Gosh, if I was a smart as you are, imagine what I could do.

John

Reply to
John Larkin

Brag and not deliver?

--
Service to my country? Been there, Done that, and I\'ve got my DD214 to
prove it.
Member of DAV #85.

Michael A. Terrell
Central Florida
Reply to
Michael A. Terrell

Not interested in hearing about it...

God help us....

You're too dumb to be very imaginative...

Reply to
Fred Bloggs

One doesn't often see the words dimmers and 4GHz together. Explanation, please?

Reply to
Winfield

NIF has 192 beam lines, each a big pipe full of flashtube pumped amplifiers. The input to each line is a fiberoptic blip of light at about 1100 nm; it makes 4 free-space passes through the slabs and emerges at the and, goes through a tripler, and enters the target chamber as UV. It all converges on a little gold capsule full of tritium and stuff.

The beamlines are grouped as 48 quads. In the MOR, the master oscillator room, there's a master laser that feeds 48 of our modulator boxes. Each box has a 4 gs/s 16-bit arb and a programmable 1 ps resolution square-pulse generator, and a bunch of bias stuff. We drive a 2-stage Mach-Zehnder optical modulator, one stage being a square pulse gate and the other being an arbitrary waveform.
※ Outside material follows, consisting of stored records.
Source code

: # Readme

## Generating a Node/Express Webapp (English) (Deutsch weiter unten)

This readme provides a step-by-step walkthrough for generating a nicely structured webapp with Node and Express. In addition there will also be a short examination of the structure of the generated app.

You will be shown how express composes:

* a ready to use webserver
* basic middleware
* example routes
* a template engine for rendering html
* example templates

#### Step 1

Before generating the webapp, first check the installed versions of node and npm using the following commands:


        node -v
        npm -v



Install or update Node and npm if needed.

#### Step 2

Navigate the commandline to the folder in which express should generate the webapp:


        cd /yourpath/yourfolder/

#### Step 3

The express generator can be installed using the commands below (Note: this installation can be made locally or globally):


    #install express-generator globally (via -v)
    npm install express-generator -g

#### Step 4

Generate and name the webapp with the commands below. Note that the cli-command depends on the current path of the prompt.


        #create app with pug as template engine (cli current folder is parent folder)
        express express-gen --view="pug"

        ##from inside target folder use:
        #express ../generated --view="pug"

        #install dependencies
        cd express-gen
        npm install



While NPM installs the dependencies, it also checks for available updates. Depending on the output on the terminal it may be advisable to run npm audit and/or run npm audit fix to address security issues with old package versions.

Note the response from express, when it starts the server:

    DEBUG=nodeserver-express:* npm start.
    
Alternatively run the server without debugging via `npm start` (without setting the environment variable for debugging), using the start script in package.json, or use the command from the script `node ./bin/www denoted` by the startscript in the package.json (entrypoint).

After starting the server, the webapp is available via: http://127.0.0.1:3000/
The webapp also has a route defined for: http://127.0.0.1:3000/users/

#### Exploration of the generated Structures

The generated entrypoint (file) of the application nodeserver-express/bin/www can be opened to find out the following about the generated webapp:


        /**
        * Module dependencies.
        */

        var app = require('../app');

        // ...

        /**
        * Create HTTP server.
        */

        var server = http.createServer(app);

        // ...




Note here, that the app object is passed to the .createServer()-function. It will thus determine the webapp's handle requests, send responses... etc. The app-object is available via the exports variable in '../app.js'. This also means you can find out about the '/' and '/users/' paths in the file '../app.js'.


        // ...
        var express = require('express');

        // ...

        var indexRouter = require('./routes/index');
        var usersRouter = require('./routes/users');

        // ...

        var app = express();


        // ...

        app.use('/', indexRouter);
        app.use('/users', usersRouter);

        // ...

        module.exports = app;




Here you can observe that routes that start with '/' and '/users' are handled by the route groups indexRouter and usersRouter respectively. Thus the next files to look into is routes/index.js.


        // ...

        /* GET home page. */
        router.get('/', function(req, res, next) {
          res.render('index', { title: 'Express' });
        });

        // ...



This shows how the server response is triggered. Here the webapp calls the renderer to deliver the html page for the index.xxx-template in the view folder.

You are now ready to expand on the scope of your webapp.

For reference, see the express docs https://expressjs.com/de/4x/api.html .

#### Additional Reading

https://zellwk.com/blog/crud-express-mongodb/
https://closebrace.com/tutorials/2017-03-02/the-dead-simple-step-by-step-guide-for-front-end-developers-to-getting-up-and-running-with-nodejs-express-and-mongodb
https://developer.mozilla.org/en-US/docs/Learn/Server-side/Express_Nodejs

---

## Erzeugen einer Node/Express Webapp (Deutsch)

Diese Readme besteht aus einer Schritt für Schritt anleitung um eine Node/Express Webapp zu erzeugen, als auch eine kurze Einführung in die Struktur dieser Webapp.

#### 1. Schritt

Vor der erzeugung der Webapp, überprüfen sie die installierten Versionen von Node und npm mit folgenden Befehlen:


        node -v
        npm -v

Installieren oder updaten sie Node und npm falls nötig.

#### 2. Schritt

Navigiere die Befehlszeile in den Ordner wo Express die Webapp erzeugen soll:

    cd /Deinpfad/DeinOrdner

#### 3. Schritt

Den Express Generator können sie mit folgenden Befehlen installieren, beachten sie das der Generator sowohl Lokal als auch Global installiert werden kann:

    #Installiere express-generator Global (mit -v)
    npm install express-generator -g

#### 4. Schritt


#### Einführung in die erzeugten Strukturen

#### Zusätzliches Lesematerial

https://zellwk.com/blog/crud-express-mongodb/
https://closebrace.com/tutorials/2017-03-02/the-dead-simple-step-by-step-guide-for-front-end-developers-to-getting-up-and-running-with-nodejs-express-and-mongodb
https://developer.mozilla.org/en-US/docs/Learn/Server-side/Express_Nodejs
The output of our boxes gets optically amplified and is then run to the 192 big amps out on the floor. The idea is to precisely shape the waveforms of the light that ultimately whacks the target with about 1.5 MJ of UV.

What's a little unusual about the arbs is that they are triggered and generate their one-shot waveform with a couple picoseconds of jitter. The whole system - arbs, modulator, downstream amps - is fairly nonlinear, so they fire the MOR stuff 24/7, at 960 Hz, and sample downstream optical signals, and close a loop on the desired waveforms. So everything up the the main flashtubes is run and tweaked continuously.

The arb is done by sheer brute force. There are 140 gaussian impulse generators, each a delay circuit, a gaasfet, and a shaping network. Each is dac programmed for amplitude and time of peak, and all 140 are fired at 250 ps intervals and summed. If we had to do it again, we'd probably go with a ring of staggered-triggered medium-fast dacs, mux'ed somehow.

We also generate some 90 ps wide fiducual pulses, for aligning shot diagnostics.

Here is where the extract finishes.